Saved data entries
════
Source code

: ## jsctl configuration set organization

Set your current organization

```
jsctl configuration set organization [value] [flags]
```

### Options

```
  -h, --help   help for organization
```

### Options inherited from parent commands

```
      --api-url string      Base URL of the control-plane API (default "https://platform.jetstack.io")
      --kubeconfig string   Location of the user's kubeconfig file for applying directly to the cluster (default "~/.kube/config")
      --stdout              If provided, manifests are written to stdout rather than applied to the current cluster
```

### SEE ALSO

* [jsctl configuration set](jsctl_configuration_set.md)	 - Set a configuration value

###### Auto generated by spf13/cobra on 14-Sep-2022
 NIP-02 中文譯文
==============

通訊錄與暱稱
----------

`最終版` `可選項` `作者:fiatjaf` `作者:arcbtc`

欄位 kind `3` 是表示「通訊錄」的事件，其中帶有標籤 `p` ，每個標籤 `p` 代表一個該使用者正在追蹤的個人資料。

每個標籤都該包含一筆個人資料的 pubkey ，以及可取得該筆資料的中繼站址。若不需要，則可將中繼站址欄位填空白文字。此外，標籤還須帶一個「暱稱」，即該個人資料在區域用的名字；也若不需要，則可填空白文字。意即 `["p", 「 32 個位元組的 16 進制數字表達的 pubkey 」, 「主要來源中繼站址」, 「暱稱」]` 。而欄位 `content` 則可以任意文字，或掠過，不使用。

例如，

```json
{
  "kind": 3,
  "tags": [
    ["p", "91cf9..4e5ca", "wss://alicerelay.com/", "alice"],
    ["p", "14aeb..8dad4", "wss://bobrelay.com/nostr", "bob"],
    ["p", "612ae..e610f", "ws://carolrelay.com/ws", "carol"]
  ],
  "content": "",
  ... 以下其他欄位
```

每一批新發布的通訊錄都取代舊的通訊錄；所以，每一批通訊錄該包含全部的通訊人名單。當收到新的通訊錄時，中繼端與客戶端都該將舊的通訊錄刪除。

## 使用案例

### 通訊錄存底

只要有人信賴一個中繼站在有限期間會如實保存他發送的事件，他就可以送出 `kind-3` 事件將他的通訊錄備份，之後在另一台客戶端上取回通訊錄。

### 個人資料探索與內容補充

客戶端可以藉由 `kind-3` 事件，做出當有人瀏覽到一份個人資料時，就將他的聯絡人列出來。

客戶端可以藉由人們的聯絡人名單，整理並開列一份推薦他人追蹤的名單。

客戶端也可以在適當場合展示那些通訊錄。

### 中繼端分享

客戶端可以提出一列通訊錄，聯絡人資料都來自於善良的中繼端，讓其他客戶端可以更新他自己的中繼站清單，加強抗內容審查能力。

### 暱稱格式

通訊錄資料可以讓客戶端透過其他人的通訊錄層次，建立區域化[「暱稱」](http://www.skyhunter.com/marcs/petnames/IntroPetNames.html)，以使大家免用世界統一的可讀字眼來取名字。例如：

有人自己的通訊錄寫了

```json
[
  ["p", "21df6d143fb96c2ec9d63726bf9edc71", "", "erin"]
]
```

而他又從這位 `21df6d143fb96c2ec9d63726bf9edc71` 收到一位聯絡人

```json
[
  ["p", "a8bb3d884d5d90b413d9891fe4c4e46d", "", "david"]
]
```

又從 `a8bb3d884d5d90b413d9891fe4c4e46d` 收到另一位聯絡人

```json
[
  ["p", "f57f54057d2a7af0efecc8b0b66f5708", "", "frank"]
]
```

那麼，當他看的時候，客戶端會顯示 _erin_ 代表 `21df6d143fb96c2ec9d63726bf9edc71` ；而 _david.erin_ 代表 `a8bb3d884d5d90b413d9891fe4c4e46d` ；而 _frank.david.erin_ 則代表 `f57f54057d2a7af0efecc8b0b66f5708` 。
════
### Problem details
For this exercise, find all lines in the records containing the word "default" and copy them.

### Solution to this problem
      --api-url string      Base URL of the control-plane API (default "https://platform.jetstack.io")
      --kubeconfig string   Location of the user's kubeconfig file for applying directly to the cluster (default "~/.kube/config")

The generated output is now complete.